BRIEF: Scan the entries below line by line and state how many lines contain the string "fraud", giving only the number.

Saved data entries:
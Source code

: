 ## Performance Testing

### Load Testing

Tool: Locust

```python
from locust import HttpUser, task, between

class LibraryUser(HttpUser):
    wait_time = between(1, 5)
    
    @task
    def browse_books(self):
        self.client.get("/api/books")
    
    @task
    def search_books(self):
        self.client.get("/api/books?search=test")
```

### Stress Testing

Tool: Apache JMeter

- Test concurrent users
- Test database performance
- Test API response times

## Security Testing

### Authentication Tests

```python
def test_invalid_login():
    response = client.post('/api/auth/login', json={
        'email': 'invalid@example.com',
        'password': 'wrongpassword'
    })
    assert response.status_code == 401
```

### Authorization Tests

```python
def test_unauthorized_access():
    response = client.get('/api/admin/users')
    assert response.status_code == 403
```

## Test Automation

* * *

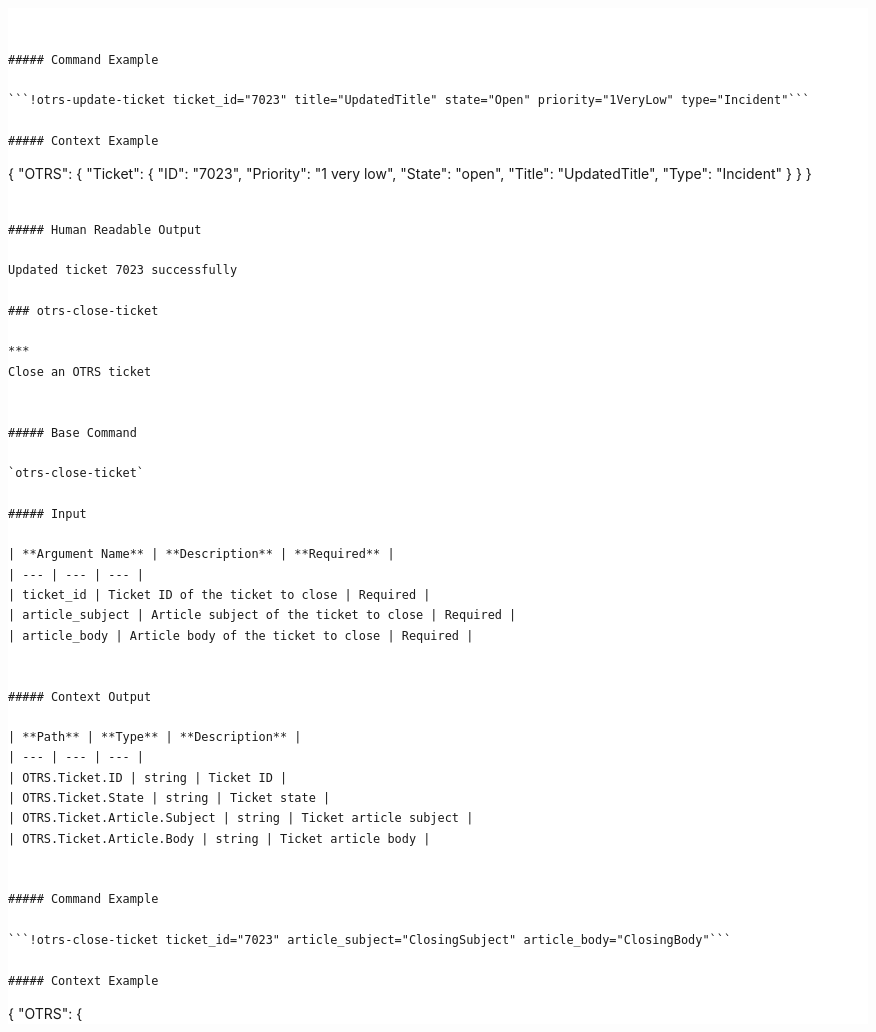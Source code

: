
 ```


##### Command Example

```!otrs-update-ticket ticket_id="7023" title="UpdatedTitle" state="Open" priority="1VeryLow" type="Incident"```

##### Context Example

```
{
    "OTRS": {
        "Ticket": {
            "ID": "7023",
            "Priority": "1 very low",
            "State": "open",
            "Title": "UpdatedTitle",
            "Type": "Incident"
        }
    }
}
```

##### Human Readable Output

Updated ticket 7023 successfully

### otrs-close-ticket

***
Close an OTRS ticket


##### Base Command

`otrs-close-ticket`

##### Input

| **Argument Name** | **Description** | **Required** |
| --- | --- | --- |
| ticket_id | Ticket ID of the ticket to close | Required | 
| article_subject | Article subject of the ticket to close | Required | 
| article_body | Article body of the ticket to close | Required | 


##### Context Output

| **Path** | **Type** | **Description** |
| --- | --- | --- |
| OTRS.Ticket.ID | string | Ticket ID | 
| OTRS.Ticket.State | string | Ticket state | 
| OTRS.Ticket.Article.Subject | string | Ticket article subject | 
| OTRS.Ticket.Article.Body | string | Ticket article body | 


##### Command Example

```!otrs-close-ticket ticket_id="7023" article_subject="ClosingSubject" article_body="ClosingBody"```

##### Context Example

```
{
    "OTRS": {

---

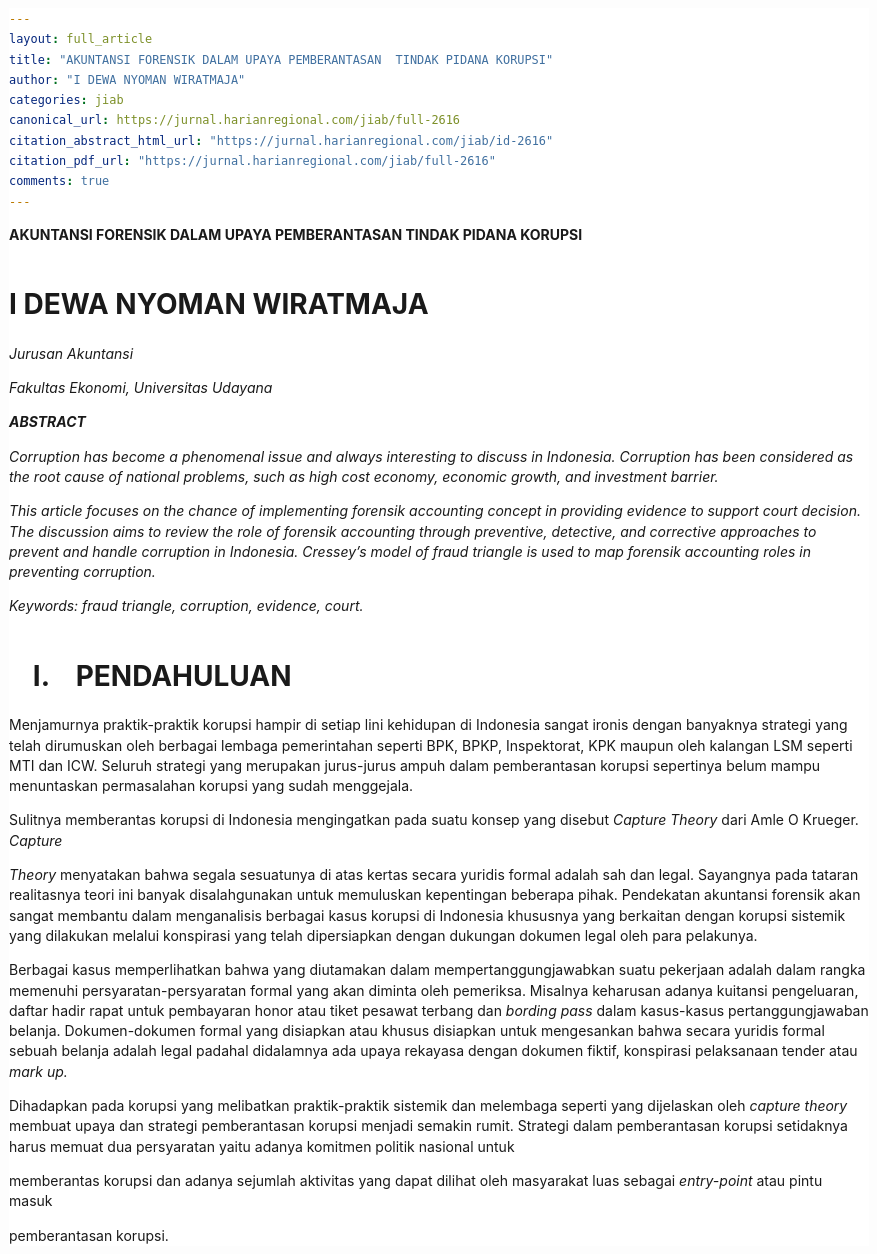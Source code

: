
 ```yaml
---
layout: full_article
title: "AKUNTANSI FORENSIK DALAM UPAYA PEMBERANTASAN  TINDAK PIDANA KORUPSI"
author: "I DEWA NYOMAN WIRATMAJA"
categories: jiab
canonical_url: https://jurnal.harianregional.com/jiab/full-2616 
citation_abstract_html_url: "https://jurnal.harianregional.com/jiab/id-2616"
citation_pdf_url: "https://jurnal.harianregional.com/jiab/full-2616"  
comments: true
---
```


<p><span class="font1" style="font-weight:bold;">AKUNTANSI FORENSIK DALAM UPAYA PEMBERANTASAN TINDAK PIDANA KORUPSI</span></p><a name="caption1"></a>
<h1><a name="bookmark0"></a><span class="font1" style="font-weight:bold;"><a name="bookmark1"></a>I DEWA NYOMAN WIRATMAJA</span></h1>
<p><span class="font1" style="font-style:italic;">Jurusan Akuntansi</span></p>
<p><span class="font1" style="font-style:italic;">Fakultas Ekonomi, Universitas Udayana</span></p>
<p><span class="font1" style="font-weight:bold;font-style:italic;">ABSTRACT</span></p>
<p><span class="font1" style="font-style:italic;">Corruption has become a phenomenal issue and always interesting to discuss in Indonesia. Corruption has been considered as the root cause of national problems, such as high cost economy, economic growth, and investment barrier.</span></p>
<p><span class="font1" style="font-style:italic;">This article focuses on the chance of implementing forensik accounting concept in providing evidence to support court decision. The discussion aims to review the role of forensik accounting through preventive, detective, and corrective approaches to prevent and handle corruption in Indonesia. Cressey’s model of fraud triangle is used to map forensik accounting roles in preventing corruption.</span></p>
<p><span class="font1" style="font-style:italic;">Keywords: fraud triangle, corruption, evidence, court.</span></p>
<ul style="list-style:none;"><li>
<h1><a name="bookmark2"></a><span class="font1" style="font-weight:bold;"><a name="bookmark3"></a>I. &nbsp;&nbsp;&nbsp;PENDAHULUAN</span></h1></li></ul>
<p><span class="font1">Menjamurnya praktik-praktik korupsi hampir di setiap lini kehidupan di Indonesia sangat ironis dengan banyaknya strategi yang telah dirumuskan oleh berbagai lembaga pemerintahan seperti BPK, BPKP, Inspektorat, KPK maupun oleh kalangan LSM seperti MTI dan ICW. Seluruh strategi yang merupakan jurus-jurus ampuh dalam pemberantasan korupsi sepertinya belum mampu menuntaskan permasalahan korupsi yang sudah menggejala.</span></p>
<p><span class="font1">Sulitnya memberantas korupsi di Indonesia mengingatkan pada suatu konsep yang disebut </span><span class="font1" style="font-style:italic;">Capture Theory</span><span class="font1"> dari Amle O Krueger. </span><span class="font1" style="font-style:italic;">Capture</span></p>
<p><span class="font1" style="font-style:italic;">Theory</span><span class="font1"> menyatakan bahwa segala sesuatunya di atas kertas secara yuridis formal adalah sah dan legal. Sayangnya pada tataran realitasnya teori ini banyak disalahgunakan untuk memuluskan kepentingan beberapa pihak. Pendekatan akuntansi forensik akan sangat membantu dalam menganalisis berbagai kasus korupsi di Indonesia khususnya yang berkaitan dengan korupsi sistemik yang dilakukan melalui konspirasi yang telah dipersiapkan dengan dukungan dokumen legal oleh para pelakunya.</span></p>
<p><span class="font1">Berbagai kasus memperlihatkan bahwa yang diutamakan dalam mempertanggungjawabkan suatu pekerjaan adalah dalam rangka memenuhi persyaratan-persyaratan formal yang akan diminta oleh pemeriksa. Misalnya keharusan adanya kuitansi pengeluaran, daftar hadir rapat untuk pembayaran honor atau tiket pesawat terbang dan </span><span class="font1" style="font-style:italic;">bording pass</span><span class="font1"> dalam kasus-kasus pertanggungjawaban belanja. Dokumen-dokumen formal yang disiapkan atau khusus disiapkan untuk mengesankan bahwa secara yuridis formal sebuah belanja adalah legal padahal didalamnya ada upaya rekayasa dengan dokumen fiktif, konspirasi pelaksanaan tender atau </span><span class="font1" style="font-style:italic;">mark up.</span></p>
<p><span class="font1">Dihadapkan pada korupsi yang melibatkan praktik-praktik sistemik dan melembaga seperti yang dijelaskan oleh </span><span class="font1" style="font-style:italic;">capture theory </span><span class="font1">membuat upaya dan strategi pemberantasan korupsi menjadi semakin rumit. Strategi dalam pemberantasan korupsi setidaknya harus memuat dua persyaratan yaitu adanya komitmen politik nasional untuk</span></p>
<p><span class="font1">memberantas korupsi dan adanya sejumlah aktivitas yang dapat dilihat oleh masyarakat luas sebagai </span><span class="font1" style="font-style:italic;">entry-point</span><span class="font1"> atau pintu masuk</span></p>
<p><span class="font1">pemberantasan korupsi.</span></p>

RESPONSE BOX: 2